**Problem to solve:** Return each line of the listing that follows in which the string "enumerate" can be found.

**Recorded information:**

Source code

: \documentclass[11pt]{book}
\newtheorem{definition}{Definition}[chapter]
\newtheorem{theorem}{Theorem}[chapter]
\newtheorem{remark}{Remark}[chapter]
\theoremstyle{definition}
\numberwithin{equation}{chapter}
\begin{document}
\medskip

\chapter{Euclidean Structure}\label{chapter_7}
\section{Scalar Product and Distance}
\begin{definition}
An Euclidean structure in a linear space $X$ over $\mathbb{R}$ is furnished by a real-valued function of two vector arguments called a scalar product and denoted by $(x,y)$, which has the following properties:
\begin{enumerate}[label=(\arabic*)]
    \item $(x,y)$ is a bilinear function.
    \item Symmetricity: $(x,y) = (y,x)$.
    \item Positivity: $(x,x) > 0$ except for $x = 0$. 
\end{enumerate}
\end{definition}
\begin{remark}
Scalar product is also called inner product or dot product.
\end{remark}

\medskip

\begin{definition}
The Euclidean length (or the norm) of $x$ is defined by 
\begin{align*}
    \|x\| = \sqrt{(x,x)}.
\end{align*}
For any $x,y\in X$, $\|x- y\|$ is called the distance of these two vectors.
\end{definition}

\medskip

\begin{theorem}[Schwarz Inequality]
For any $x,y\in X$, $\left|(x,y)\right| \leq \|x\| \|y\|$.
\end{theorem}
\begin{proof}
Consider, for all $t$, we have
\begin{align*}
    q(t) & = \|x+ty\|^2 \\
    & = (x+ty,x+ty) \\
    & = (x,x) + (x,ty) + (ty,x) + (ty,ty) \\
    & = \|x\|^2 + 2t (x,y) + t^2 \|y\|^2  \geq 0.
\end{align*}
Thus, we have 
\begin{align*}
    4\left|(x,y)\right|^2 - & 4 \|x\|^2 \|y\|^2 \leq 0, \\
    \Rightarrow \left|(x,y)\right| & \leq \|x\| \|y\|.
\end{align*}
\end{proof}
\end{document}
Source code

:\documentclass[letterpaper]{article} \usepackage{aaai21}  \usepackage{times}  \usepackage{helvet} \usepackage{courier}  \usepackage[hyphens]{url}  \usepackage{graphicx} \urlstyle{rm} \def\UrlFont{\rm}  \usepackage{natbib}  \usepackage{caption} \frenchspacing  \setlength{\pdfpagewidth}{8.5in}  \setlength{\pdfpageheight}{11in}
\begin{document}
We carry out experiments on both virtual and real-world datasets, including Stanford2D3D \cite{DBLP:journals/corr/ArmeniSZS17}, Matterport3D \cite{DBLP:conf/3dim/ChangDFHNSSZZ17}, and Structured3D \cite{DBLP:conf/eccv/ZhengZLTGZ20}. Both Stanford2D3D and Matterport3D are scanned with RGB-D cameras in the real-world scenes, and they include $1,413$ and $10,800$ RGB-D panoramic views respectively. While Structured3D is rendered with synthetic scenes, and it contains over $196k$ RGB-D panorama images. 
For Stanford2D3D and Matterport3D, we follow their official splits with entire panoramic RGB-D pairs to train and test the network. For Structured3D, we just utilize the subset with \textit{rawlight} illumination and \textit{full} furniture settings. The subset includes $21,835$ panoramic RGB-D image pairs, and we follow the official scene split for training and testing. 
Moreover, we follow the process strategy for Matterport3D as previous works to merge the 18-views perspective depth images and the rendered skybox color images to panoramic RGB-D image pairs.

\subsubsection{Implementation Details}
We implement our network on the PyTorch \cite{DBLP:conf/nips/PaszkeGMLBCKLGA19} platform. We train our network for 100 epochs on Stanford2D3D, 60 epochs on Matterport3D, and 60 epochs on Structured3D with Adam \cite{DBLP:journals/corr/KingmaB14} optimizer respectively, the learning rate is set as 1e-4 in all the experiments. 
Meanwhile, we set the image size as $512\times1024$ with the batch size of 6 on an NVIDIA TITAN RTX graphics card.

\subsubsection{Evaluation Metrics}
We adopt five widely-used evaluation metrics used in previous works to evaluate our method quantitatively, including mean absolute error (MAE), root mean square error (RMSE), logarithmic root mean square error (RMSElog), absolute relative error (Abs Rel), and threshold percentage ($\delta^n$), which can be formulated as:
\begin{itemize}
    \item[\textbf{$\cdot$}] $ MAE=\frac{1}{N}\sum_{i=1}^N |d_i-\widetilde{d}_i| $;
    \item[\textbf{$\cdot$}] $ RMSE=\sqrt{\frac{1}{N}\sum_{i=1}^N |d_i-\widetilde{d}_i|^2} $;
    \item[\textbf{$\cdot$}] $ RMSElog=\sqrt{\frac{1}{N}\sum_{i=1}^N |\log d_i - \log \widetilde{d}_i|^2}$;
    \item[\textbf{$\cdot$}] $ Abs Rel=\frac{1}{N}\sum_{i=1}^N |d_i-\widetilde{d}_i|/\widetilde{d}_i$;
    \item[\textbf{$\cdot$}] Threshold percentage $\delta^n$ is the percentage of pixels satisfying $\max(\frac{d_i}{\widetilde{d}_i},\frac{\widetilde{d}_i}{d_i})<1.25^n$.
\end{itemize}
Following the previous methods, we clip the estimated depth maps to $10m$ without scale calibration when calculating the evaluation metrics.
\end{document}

**Completed exercise:**
\begin{enumerate}[label=(\arabic*)]
\end{enumerate}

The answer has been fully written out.